Ya sudahlah. Sebaiknya Henji tidak usah ikut campur. Mungkin itu temannya.
Eh, ternyata Michisa punya teman ya?
Henji baru mulai memperhatikan sejak mendengar percakapan adik-adiknya dengan Michisa lusa kemarin, bahwa adik-adiknya kini berteman dengan Michisa. Ia juga baru ingat kalau Nona Reina pernah mengatakan bahwa Michisa tidak punya teman di sekolah.
Ternyata itu benar.
Selama ini Henji mengira kalau Michisa akrab dengan Inoue Miharu dan Osawa Naomi dari kelas 2-4. Mereka sekelas dengan Suzuki dan Michisa waktu kelas 1. Miharu dan Naomi dekat dengan Michisa juga sejak saat itu.

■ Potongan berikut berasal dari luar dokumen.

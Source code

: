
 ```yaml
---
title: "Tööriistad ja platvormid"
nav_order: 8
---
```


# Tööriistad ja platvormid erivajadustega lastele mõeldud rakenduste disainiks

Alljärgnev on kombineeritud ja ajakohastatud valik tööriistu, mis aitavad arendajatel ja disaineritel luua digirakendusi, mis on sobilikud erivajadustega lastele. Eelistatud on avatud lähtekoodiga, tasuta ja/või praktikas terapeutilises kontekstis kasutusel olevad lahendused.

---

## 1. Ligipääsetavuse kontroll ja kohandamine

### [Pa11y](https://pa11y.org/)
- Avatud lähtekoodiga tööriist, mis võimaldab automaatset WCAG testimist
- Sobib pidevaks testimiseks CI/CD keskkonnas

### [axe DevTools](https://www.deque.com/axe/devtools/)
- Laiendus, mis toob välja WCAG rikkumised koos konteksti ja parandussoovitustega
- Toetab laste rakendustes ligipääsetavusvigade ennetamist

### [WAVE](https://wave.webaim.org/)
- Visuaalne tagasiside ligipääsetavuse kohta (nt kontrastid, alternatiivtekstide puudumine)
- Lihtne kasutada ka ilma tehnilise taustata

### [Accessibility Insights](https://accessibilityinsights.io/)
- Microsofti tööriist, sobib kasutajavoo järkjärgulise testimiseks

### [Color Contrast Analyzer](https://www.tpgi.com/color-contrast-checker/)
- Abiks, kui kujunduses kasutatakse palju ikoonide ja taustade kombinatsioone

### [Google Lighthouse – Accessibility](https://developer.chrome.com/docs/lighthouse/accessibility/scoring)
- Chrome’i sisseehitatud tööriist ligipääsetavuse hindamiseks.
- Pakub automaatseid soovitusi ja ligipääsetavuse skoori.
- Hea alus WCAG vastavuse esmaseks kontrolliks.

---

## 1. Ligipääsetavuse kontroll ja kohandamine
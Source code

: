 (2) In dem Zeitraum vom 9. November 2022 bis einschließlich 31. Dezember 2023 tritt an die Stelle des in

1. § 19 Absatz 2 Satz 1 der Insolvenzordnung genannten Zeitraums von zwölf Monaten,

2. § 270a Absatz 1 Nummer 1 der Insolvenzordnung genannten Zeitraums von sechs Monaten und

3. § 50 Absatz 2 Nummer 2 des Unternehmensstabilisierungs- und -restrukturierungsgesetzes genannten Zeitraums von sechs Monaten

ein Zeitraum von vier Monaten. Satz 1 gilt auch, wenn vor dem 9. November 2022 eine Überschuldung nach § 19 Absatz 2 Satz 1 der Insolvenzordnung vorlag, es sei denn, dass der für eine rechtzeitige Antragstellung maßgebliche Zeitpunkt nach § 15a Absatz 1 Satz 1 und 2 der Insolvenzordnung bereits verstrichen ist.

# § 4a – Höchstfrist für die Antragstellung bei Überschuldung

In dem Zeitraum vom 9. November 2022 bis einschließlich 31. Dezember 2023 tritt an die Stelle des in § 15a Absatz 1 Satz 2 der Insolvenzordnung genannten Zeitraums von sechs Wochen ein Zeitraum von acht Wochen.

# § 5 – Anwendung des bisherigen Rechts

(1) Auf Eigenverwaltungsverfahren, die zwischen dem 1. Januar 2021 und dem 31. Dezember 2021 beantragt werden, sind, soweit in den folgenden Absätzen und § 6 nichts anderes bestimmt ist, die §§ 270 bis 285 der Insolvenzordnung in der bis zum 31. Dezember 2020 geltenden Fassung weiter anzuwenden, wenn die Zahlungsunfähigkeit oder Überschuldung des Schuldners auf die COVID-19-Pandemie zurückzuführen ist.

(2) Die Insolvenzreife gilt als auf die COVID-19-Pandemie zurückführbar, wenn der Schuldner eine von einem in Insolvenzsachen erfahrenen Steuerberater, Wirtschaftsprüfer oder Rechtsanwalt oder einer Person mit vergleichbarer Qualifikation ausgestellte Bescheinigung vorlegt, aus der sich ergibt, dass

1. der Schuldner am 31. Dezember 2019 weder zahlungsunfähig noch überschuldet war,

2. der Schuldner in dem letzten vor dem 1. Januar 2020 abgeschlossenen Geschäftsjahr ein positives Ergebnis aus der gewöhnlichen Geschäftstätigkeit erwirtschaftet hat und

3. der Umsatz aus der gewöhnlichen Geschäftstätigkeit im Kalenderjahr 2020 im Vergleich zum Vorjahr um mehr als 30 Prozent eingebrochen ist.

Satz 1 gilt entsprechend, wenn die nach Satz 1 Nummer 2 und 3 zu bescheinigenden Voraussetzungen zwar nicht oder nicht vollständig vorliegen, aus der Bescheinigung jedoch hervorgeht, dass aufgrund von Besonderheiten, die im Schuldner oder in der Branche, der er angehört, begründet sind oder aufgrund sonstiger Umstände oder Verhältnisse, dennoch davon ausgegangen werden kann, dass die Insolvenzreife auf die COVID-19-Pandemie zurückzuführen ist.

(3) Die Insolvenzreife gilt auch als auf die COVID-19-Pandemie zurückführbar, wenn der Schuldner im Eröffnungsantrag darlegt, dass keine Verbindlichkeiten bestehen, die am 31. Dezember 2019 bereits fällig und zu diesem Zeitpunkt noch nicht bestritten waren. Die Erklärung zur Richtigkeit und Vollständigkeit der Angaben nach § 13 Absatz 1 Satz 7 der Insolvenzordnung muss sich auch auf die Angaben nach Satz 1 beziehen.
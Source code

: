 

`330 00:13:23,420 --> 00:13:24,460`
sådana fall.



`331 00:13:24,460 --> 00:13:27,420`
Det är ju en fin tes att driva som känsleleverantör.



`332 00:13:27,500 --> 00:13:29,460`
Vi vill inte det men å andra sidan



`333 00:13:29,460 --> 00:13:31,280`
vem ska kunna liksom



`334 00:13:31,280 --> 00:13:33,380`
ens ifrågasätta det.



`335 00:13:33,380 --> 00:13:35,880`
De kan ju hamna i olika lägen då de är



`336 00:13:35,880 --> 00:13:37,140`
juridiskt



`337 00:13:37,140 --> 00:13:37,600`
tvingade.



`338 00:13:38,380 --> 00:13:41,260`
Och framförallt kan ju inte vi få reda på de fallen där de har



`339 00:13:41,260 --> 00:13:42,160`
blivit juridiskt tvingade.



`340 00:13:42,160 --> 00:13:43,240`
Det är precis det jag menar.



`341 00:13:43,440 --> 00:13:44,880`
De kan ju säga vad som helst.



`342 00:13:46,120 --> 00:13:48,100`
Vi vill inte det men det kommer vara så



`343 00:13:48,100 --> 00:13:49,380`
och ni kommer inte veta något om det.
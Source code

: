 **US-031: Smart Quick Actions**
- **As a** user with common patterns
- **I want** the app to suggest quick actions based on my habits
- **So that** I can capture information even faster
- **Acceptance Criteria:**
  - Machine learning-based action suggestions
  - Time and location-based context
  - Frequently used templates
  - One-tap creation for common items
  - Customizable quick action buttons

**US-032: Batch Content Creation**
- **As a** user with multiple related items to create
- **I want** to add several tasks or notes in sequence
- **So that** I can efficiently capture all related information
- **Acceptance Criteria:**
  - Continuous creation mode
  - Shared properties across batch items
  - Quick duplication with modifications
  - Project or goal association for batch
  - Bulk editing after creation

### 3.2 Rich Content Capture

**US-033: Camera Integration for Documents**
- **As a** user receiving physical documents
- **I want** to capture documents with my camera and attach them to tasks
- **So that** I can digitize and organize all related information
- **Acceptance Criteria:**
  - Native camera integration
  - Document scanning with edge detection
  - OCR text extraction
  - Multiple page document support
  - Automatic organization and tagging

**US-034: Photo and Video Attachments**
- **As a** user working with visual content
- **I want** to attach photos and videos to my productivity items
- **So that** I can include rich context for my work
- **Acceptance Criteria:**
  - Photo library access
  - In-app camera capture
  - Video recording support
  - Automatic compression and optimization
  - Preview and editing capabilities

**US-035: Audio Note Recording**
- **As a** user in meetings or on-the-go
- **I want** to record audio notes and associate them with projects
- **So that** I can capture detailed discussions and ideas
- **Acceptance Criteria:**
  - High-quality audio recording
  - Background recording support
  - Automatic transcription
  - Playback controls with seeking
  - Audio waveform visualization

Mereka selalu ke mana-mana bersama. Sebenarnya bisa ditebak dengan mudah bahwa Miharu dan Naomi jadi populer di sekolah karena dekat dengan Michisa, dan hal itu membuat persahabatan mereka diliputi isu-isu tidak baik. Puncaknya, kemarin mereka bertiga kelihatan aneh. Tersebar rumor di angkatan mereka kalau Miharu dan Naomi sengaja menghindari Michisa, sehingga kemarin Michisa benar-benar sendirian. Michisa sendiri juga memancarkan aura aneh yang membuat orang enggan mendekat, akibatnya orang lain tak ada yang menghampirinya.
Mungkin mereka bertengkar. Ya. Cepat atau lambat pasti baikan lagi.

*****

Kamis pagi. Michisa muncul dengan perban di lengan kanan atas, membuat kaget Henji. Caranya berjalan juga agak aneh, sehingga Henji menduga kalau terjadi sesuatu juga pada kakinya.
"Se-selamat pagi," sapa Henji. "Apa yang terjadi padamu?"
Yang ditanya diam saja. Ia terus berjalan tanpa mempedulikan Henji. Henji terus menatap Michisa dari belakang. Michisa sempat menoleh ke arahnya, namun begitu ia tahu Henji memperhatikannya, dengan cepat ia berpaling, membuat rambutnya tersibak. Henji makin kaget. Di pipi kanan Michisa ternyata juga ada plester yang sewarna dengan kulit.
"Hei, kenapa kau luka-luka begini?"
"Bukan urusanmu."
Henji menelan ludah, "Tentu saja urusanku. Aku ditugaskan untuk men-"
"Menjagaku? Hei, dengar ya. Ibuku memang memintamu menjagaku, tapi aku tidak. Aku tak pernah minta apa-apa darimu! Luka ini bukan urusanmu!"
Henji tidak bicara lagi. Michisa pasti membencinya. Ia melirik Michisa yang tertunduk sambil merengkuh tasnya. Dia terlihat kesal.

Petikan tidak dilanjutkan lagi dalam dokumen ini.